Exercise goal
Scan the entries below for the word "includegraphics". Copy each line that has it.

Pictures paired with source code
★ ★ ★ ★

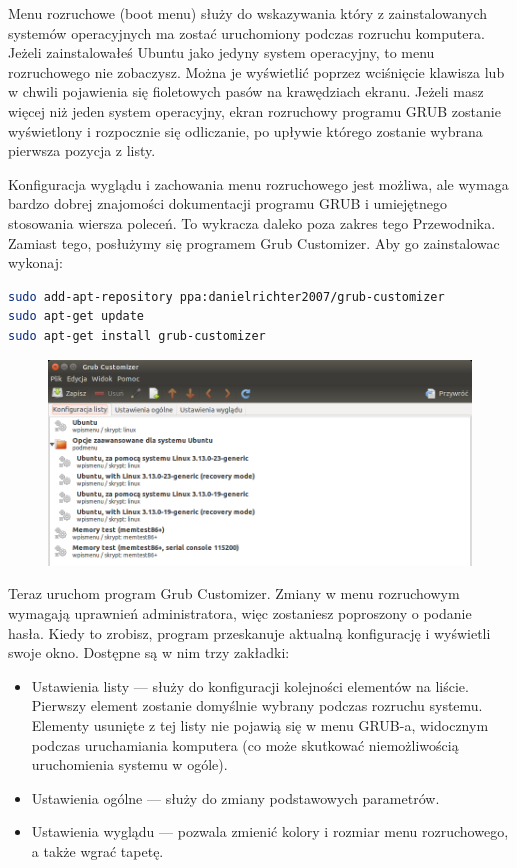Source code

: Menu rozruchowe (boot menu) służy do wskazywania który z zainstalowanych systemów operacyjnych ma zostać uruchomiony podczas rozruchu komputera. Jeżeli zainstalowałeś Ubuntu jako jedyny system operacyjny, to menu rozruchowego nie zobaczysz. Można je wyświetlić poprzez wciśnięcie klawisza  lub \keys{\arrowkeydown} w chwili pojawienia się fioletowych pasów na krawędziach ekranu. Jeżeli masz więcej niż jeden system operacyjny, ekran rozruchowy programu GRUB zostanie wyświetlony i rozpocznie się odliczanie, po upływie którego zostanie wybrana pierwsza pozycja z listy.

Konfiguracja wyglądu i zachowania menu rozruchowego jest możliwa, ale wymaga bardzo dobrej znajomości dokumentacji programu GRUB i umiejętnego stosowania wiersza poleceń. To wykracza daleko poza zakres tego Przewodnika. Zamiast tego, posłużymy się programem \textcolor{ubuntu_orange}{Grub Customizer}. Aby go zainstalowac wykonaj:
\begin{lstlisting}[language=bash]
sudo add-apt-repository ppa:danielrichter2007/grub-customizer
sudo apt-get update
sudo apt-get install grub-customizer
\end{lstlisting}

\begin{figure}
	\vspace{-10pt}
	\includegraphics[width=\linewidth]{images/programy_grub_customizer.png}
\end{figure}

Teraz uruchom program Grub Customizer. Zmiany w menu rozruchowym wymagają uprawnień administratora, więc zostaniesz poproszony o podanie hasła. Kiedy to zrobisz, program przeskanuje aktualną konfigurację i wyświetli swoje okno. Dostępne są w nim trzy zakładki:
\vspace{0.1cm}
\begin{itemize}
\item \textcolor{ubuntu_orange}{Ustawienia listy} --- służy do konfiguracji kolejności elementów na liście. Pierwszy element zostanie domyślnie wybrany podczas rozruchu systemu. Elementy usunięte z tej listy nie pojawią się w menu GRUB-a, widocznym podczas uruchamiania komputera (co może skutkować niemożliwością uruchomienia systemu w ogóle).
\item \textcolor{ubuntu_orange}{Ustawienia ogólne} --- służy do zmiany podstawowych parametrów.
\item \textcolor{ubuntu_orange}{Ustawienia wyglądu} --- pozwala zmienić kolory i rozmiar menu rozruchowego, a także wgrać tapetę.
\end{itemize}

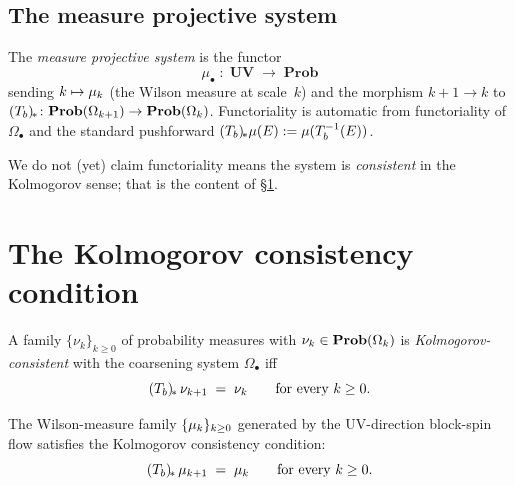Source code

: \subsection{The measure projective system}
\label{subsec:measure-system}

\begin{definition}
\label{def:measure-system}
The \emph{measure projective system} is the functor
\begin{equation*}
  \mu_\bullet \;\colon\; \mathbf{UV} \;\longrightarrow\; \mathbf{Prob}
\end{equation*}
sending $k \mapsto \muk$ (the Wilson measure at scale~$k$) and
the morphism $k+1 \to k$ to $\Tbstar \colon \mathbf{Prob}(\Omkp) \to
\mathbf{Prob}(\Omk)$.  Functoriality is automatic from functoriality
of $\Omega_\bullet$ and the standard pushforward
$\Tbstar \mu(E) := \mu(\Tb^{-1}(E))$.
\end{definition}

We do not (yet) claim functoriality means the system is
\emph{consistent} in the Kolmogorov sense; that is the content of
\S\ref{sec:consistency}.

\section{The Kolmogorov consistency condition}
\label{sec:consistency}

\begin{definition}[Consistency]
\label{def:consistency}
A family $\{\nu_k\}_{k \ge 0}$ of probability measures with
$\nu_k \in \mathbf{Prob}(\Omk)$ is \emph{Kolmogorov-consistent} with
the coarsening system $\Omega_\bullet$ iff
\begin{equation*}
  \Tbstar \, \nu_{k+1} \;=\; \nu_k \qquad \text{for every } k \ge 0.
\end{equation*}
\end{definition}

\begin{theorem}
\label{thm:wilson-consistency}
The Wilson-measure family $\{\muk\}_{k \ge 0}$ generated by the
UV-direction block-spin flow satisfies the Kolmogorov consistency
condition:
\begin{equation*}
  \Tbstar \, \mu_{k+1} \;=\; \muk \qquad \text{for every } k \ge 0.
\end{equation*}
\end{theorem}


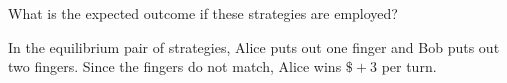 \documentclass[11pt, reqno]{amsart}
\begin{document}
\begin{problem}[7]
\begin{enumalph}
      \medskip
    \item What is the expected outcome if these strategies are employed?
    
      \step
      In the equilibrium pair of strategies, Alice puts out one finger
      and Bob puts out two fingers.
      Since the fingers do not match, Alice wins $\$+3$ per turn.
  \end{enumalph}


  
\end{problem}
\end{document}
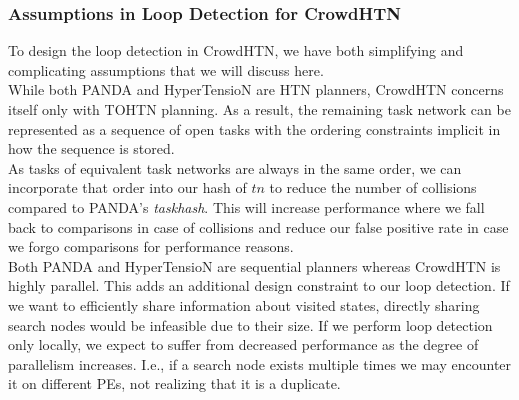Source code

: \subsubsection{Assumptions in Loop Detection for CrowdHTN}
\label{ld - tohtn simplifications}
To design the loop detection in CrowdHTN, we have both simplifying and complicating assumptions that we will discuss here. \\
While both PANDA and HyperTensioN are HTN planners, CrowdHTN concerns itself only with TOHTN planning. As a result, the remaining task network can be represented as a sequence of open tasks with the ordering constraints implicit in how the sequence is stored. \\
As tasks of equivalent task networks are always in the same order, we can incorporate that order into our hash of $tn$ to reduce the number of collisions compared to PANDA's \textit{taskhash}. This will increase performance where we fall back to comparisons in case of collisions and reduce our false positive rate in case we forgo comparisons for performance reasons. \\
Both PANDA and HyperTensioN are sequential planners whereas CrowdHTN is highly parallel. This adds an additional design constraint to our loop detection. If we want to efficiently share information about visited states, directly sharing search nodes would be infeasible due to their size. If we perform loop detection only locally, we expect to suffer from decreased performance as the degree of parallelism increases. I.e., if a search node exists multiple times we may encounter it on different PEs, not realizing that it is a duplicate.
\begin{comment}
	- keep the part where we store loop detection information externally
	- be sure we can always assume total order (and keep the ordering information to reduce false-positive rate!)
	- keep completeness of the planner
	- improve on the performance for hashing!
\end{comment}


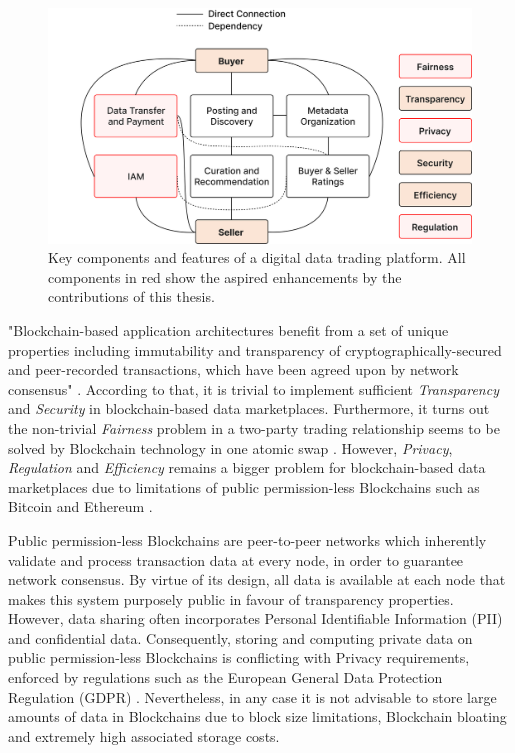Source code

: \begin{figure}[!htb]
    \centering
    \includegraphics[width=13cm]{images/components.png}
    \caption[Key components and features of a digital data trading platform]{Key components and features of a digital data trading platform. All components in red show the aspired enhancements by the contributions of this thesis.}
    \label{fig:components}
\end{figure}

"Blockchain-based application architectures benefit from a set of unique properties including immutability and transparency of cryptographically-secured and peer-recorded transactions, which have been agreed upon by network consensus" \cite{eberhardtBlockchainInsightsOffChaining2017}. According to that, it is trivial to implement sufficient \emph{Transparency} and \emph{Security} in blockchain-based data marketplaces. Furthermore, it turns out the non-trivial \emph{Fairness} problem in a two-party trading relationship seems to be solved by Blockchain technology in one atomic swap \cite{dziembowskiFairSwapHowFairly2018,liZKCPlusOptimizedFairexchange2021}. However, \emph{Privacy}, \emph{Regulation} and \emph{Efficiency} remains a bigger problem for blockchain-based data marketplaces due to limitations of public permission-less Blockchains such as Bitcoin \cite{nakamotoBitcoinPeertoPeerElectronic} and Ethereum \cite{buterinNEXTGENERATIONSMART}.

Public permission-less Blockchains are peer-to-peer networks which inherently validate and process transaction data at every node, in order to guarantee network consensus. By virtue of its design, all data is available at each node that makes this system purposely public in favour of transparency properties. However, data sharing often incorporates Personal Identifiable Information (PII) and confidential data. Consequently, storing and computing private data on public permission-less Blockchains is conflicting with Privacy requirements, enforced by regulations such as the European General Data Protection Regulation (GDPR) \cite{european_commission_regulation_2016}. Nevertheless, in any case it is not advisable to store large amounts of data in Blockchains due to block size limitations, Blockchain bloating and extremely high associated storage costs.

★ ★ ★ ★

Expected output
	\includegraphics[width=\linewidth]{images/programy_grub_customizer.png}
    \includegraphics[width=13cm]{images/components.png}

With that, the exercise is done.